→ **TASK DESCRIPTION**: Find the line that contains "Create payment intent". Restate it and each following line exactly, through the end of the records.

Stored data entries
::::

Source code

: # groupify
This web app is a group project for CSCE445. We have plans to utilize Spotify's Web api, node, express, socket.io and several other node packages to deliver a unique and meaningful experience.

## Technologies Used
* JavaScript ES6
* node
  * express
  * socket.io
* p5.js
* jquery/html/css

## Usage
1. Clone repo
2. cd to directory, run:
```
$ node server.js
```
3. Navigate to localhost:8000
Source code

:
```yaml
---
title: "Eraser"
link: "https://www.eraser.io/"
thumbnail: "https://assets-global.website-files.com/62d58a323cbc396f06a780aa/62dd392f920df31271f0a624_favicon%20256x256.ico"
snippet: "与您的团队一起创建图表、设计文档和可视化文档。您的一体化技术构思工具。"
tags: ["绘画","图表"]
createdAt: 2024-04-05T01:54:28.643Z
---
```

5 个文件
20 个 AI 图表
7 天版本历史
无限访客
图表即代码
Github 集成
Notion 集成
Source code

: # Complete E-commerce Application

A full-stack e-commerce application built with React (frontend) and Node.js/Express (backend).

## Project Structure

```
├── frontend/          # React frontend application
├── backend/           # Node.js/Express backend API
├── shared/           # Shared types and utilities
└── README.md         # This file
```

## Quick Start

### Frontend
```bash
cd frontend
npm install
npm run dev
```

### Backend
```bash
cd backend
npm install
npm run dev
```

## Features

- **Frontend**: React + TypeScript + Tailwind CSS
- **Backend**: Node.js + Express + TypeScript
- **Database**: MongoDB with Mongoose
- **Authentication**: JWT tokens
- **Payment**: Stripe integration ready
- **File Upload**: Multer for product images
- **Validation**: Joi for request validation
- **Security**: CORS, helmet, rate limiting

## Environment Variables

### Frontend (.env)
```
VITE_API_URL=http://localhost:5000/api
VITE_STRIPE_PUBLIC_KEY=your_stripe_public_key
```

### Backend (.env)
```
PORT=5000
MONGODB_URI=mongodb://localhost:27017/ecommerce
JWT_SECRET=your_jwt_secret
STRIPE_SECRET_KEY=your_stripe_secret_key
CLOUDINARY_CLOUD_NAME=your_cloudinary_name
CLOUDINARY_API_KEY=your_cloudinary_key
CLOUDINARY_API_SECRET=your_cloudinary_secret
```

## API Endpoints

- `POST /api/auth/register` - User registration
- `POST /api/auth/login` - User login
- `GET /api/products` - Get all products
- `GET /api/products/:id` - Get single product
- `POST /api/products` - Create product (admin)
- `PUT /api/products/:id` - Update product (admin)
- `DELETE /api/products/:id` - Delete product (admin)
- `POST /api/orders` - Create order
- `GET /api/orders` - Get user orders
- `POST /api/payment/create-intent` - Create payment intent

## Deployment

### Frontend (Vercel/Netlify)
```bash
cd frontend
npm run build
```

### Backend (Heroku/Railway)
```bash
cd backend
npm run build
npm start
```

::::

→ **SOLUTION TO THIS PROBLEM**:
- `POST /api/payment/create-intent` - Create payment intent

## Deployment

### Frontend (Vercel/Netlify)
```bash
cd frontend
npm run build
```

### Backend (Heroku/Railway)
```bash
cd backend
npm run build
npm start
```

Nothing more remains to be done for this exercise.